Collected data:

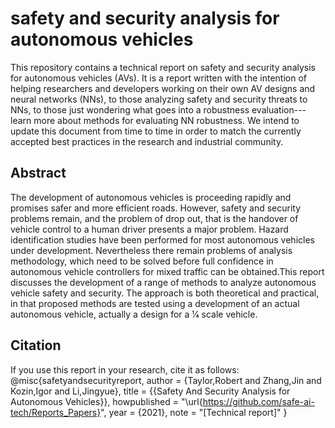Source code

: # safety and security analysis for autonomous vehicles
This repository contains a technical report on safety and security analysis for autonomous vehicles (AVs). It is a report written with the intention of helping researchers and developers working on their own AV designs and neural networks (NNs), to those analyzing safety and security threats to NNs, to those just wondering what goes into a robustness evaluation---learn more about methods for evaluating NN robustness. We intend to update this document from time to time in order to match the currently accepted best practices in the research and industrial community.
## Abstract
The development of autonomous vehicles is proceeding rapidly and promises safer and more efficient roads. However, safety and security problems remain, and the problem of drop out, that is the handover of vehicle control to a human driver presents a major problem. Hazard identification studies have been performed for most autonomous vehicles under development. Nevertheless there remain problems of analysis methodology, which need to be solved before full confidence in autonomous vehicle controllers for mixed traffic can be obtained.This report discusses the development of a range of methods to analyze autonomous vehicle safety and security. The approach is both theoretical and practical, in that proposed methods are tested using a development of an actual autonomous vehicle, actually a design for a 1⁄4 scale vehicle.

## Citation
If you use this report in your research, cite it as follows:
@misc{safetyandsecurityreport,
    author = {Taylor,Robert and Zhang,Jin and Kozin,Igor and Li,Jingyue},
    title                = {{Safety And Security Analysis for Autonomous Vehicles}},
    howpublished = "\url{https://github.com/safe-ai-tech/Reports_Papers}",
    year = {2021},
    note = "[Technical report]"
}
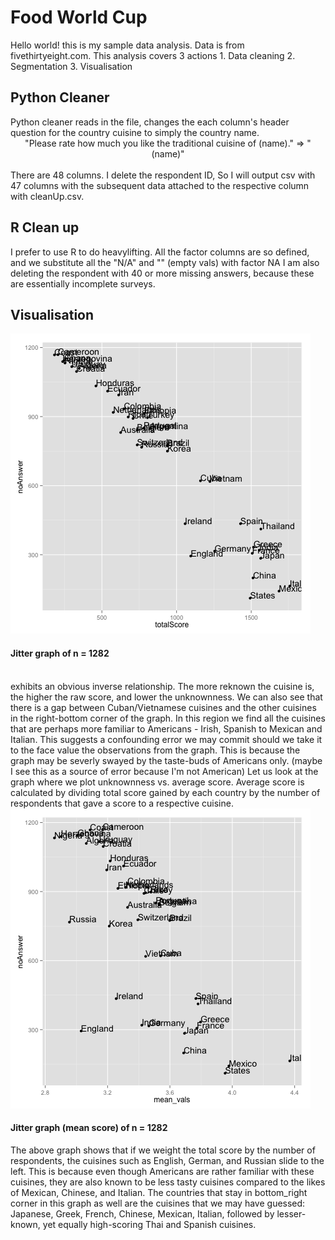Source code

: <h1>Food World Cup</h1>
Hello world! this is my sample data analysis. Data is from fivethirtyeight.com. This analysis covers 3 actions
1. Data cleaning
2. Segmentation
3. Visualisation

<h2>Python Cleaner</h2>
Python cleaner reads in the file, changes the each column's header question for the country cuisine to simply the country name. <br>
<center>"Please rate how much you like the traditional cuisine of (name)." => "(name)"</center><br>
There are 48 columns. I delete the respondent ID, So I will output csv with 47 columns with the subsequent data attached to the respective column
with cleanUp.csv.

<h2>R Clean up</h2>
I prefer to use R to do heavylifting. All the factor columns are so defined, and we substitute all the "N/A" and "" (empty vals) with factor NA
I am also deleting the respondent with 40 or more missing answers, because these are essentially incomplete surveys. 
<h2>Visualisation</h2>
<img src = "./img/total_raw.png">
<h4>Jitter graph of n = 1282</h4><br>
exhibits an obvious inverse relationship. The more reknown the cuisine is, the higher the raw score, and lower the unknownness. We can also see that there is a gap between Cuban/Vietnamese cuisines and the other cuisines in the right-bottom corner of the graph. In this region we find all the cuisines that are perhaps more familiar to Americans - Irish, Spanish to Mexican and Italian. This suggests a confounding error we may commit should we take it to the face value the observations from the graph. This is because the graph may be severly swayed by the taste-buds of Americans only. (maybe I see this as a source of error because I'm not American) Let us look at the graph where we plot unknownness vs. average score. Average score is calculated by dividing total score gained by each country by the number of respondents that gave a score to a respective cuisine.
<img src = "./img/total_mean.png">
<h4>Jitter graph (mean score) of n = 1282</h4>
The above graph shows that if we weight the total score by the number of respondents, the cuisines such as English, German, and Russian slide to the left. This is because even though Americans are rather familiar with these cuisines, they are also known to be less tasty cuisines compared to the likes of Mexican, Chinese, and Italian. The countries that stay in bottom_right corner in this graph as well are the cuisines that we may have guessed: Japanese, Greek, French, Chinese, Mexican, Italian, followed by lesser-known, yet equally high-scoring Thai and Spanish cuisines.



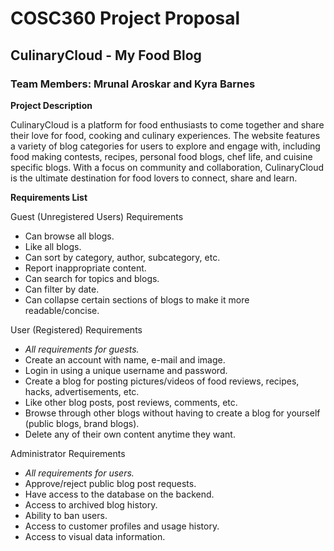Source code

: # COSC360 Project Proposal

## CulinaryCloud - My Food Blog

### Team Members: Mrunal Aroskar and Kyra Barnes

__Project Description__

CulinaryCloud is a platform for food enthusiasts to come together and share their love for food, cooking and culinary experiences. The website features a variety of blog categories for users to explore and engage with, including food making contests, recipes, personal food blogs, chef life, and cuisine specific blogs. With a focus on community and collaboration, CulinaryCloud is the ultimate destination for food lovers to connect, share and learn.

__Requirements List__

Guest (Unregistered Users) Requirements
  * Can browse all blogs.
  * Like all blogs.
  * Can sort by category, author, subcategory, etc.
  * Report inappropriate content.
  * Can search for topics and blogs.
  * Can filter by date.
  * Can collapse certain sections of blogs to make it more readable/concise.

User (Registered) Requirements
  * *All requirements for guests.*
  * Create an account with name, e-mail and image.
  * Login in using a unique username and password.
  * Create a blog for posting pictures/videos of food reviews, recipes, hacks, advertisements, etc.
  * Like other blog posts, post reviews, comments, etc.
  * Browse through other blogs without having to create a blog for yourself (public blogs, brand blogs).
  * Delete any of their own content anytime they want.

Administrator Requirements
  * *All requirements for users.*
  * Approve/reject public blog post requests.
  * Have access to the database on the backend.
  * Access to archived blog history.
  * Ability to ban users.
  * Access to customer profiles and usage history.
  * Access to visual data information.

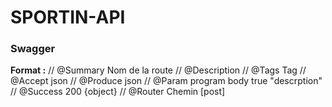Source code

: # SPORTIN-API

### Swagger

**Format :**
// @Summary Nom de la route
// @Description
// @Tags Tag
// @Accept json
// @Produce json
// @Param program body <Body de la requete> true "descrption"
// @Success 200 {object} <return>
// @Router Chemin [post]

» DESCRIPTION OF THE TASK
Where a line of the data holds the word "each", copy that line.

» ANSWER SPACE
Python cleaner reads in the file, changes the each column's header question for the country cuisine to simply the country name. <br>
exhibits an obvious inverse relationship. The more reknown the cuisine is, the higher the raw score, and lower the unknownness. We can also see that there is a gap between Cuban/Vietnamese cuisines and the other cuisines in the right-bottom corner of the graph. In this region we find all the cuisines that are perhaps more familiar to Americans - Irish, Spanish to Mexican and Italian. This suggests a confounding error we may commit should we take it to the face value the observations from the graph. This is because the graph may be severly swayed by the taste-buds of Americans only. (maybe I see this as a source of error because I'm not American) Let us look at the graph where we plot unknownness vs. average score. Average score is calculated by dividing total score gained by each country by the number of respondents that gave a score to a respective cuisine.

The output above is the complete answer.